▶ **Input data**

☆ ☆ ☆ ☆ ☆

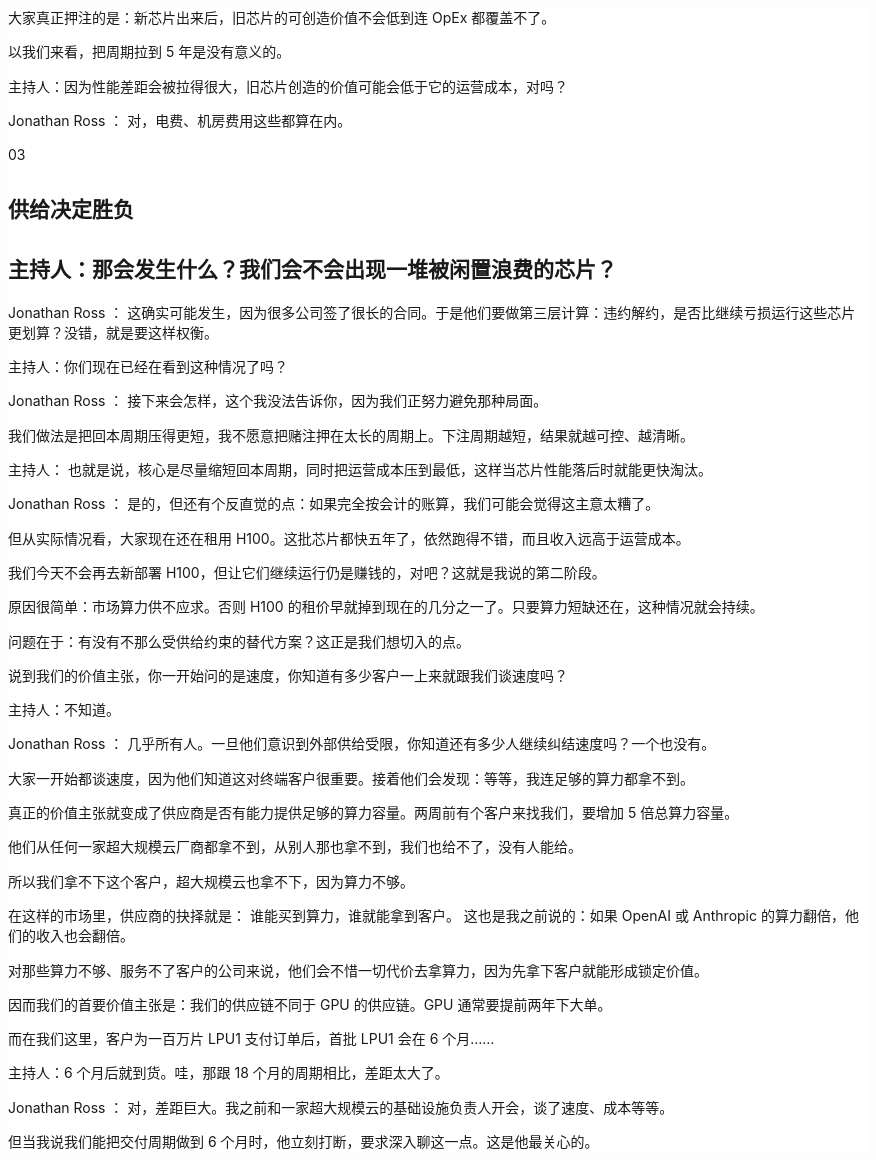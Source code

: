 大家真正押注的是：新芯片出来后，旧芯片的可创造价值不会低到连 OpEx 都覆盖不了。

以我们来看，把周期拉到 5 年是没有意义的。

主持人：因为性能差距会被拉得很大，旧芯片创造的价值可能会低于它的运营成本，对吗？

Jonathan Ross ： 对，电费、机房费用这些都算在内。

  

03

## 供给决定胜负

## 主持人：那会发生什么？我们会不会出现一堆被闲置浪费的芯片？

Jonathan Ross ： 这确实可能发生，因为很多公司签了很长的合同。于是他们要做第三层计算：违约解约，是否比继续亏损运行这些芯片更划算？没错，就是要这样权衡。

主持人：你们现在已经在看到这种情况了吗？

Jonathan Ross ： 接下来会怎样，这个我没法告诉你，因为我们正努力避免那种局面。

我们做法是把回本周期压得更短，我不愿意把赌注押在太长的周期上。下注周期越短，结果就越可控、越清晰。

主持人： 也就是说，核心是尽量缩短回本周期，同时把运营成本压到最低，这样当芯片性能落后时就能更快淘汰。

Jonathan Ross ： 是的，但还有个反直觉的点：如果完全按会计的账算，我们可能会觉得这主意太糟了。

但从实际情况看，大家现在还在租用 H100。这批芯片都快五年了，依然跑得不错，而且收入远高于运营成本。

我们今天不会再去新部署 H100，但让它们继续运行仍是赚钱的，对吧？这就是我说的第二阶段。

原因很简单：市场算力供不应求。否则 H100 的租价早就掉到现在的几分之一了。只要算力短缺还在，这种情况就会持续。

问题在于：有没有不那么受供给约束的替代方案？这正是我们想切入的点。

说到我们的价值主张，你一开始问的是速度，你知道有多少客户一上来就跟我们谈速度吗？

主持人：不知道。

Jonathan Ross ： 几乎所有人。一旦他们意识到外部供给受限，你知道还有多少人继续纠结速度吗？一个也没有。

大家一开始都谈速度，因为他们知道这对终端客户很重要。接着他们会发现：等等，我连足够的算力都拿不到。

真正的价值主张就变成了供应商是否有能力提供足够的算力容量。两周前有个客户来找我们，要增加 5 倍总算力容量。

他们从任何一家超大规模云厂商都拿不到，从别人那也拿不到，我们也给不了，没有人能给。

所以我们拿不下这个客户，超大规模云也拿不下，因为算力不够。

在这样的市场里，供应商的抉择就是： 谁能买到算力，谁就能拿到客户。 这也是我之前说的：如果 OpenAI 或 Anthropic 的算力翻倍，他们的收入也会翻倍。

对那些算力不够、服务不了客户的公司来说，他们会不惜一切代价去拿算力，因为先拿下客户就能形成锁定价值。

因而我们的首要价值主张是：我们的供应链不同于 GPU 的供应链。GPU 通常要提前两年下大单。

而在我们这里，客户为一百万片 LPU1 支付订单后，首批 LPU1 会在 6 个月……

主持人：6 个月后就到货。哇，那跟 18 个月的周期相比，差距太大了。

Jonathan Ross ： 对，差距巨大。我之前和一家超大规模云的基础设施负责人开会，谈了速度、成本等等。

但当我说我们能把交付周期做到 6 个月时，他立刻打断，要求深入聊这一点。这是他最关心的。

☆ ☆ ☆ ☆ ☆

▶ **Problem to work on**
What is asked for is an exact copy of the lines above from the one containing "我们今天不会再去新部署 H1" through the one containing "在这样的市场里，供应商的抉择就是： 谁能买到算力，谁就能拿到客户。 这也是我之前说的：如果", and only those.

▶ **Solution to this problem**
我们今天不会再去新部署 H100，但让它们继续运行仍是赚钱的，对吧？这就是我说的第二阶段。

原因很简单：市场算力供不应求。否则 H100 的租价早就掉到现在的几分之一了。只要算力短缺还在，这种情况就会持续。

问题在于：有没有不那么受供给约束的替代方案？这正是我们想切入的点。

说到我们的价值主张，你一开始问的是速度，你知道有多少客户一上来就跟我们谈速度吗？

主持人：不知道。

Jonathan Ross ： 几乎所有人。一旦他们意识到外部供给受限，你知道还有多少人继续纠结速度吗？一个也没有。

大家一开始都谈速度，因为他们知道这对终端客户很重要。接着他们会发现：等等，我连足够的算力都拿不到。

真正的价值主张就变成了供应商是否有能力提供足够的算力容量。两周前有个客户来找我们，要增加 5 倍总算力容量。

他们从任何一家超大规模云厂商都拿不到，从别人那也拿不到，我们也给不了，没有人能给。

所以我们拿不下这个客户，超大规模云也拿不下，因为算力不够。

在这样的市场里，供应商的抉择就是： 谁能买到算力，谁就能拿到客户。 这也是我之前说的：如果 OpenAI 或 Anthropic 的算力翻倍，他们的收入也会翻倍。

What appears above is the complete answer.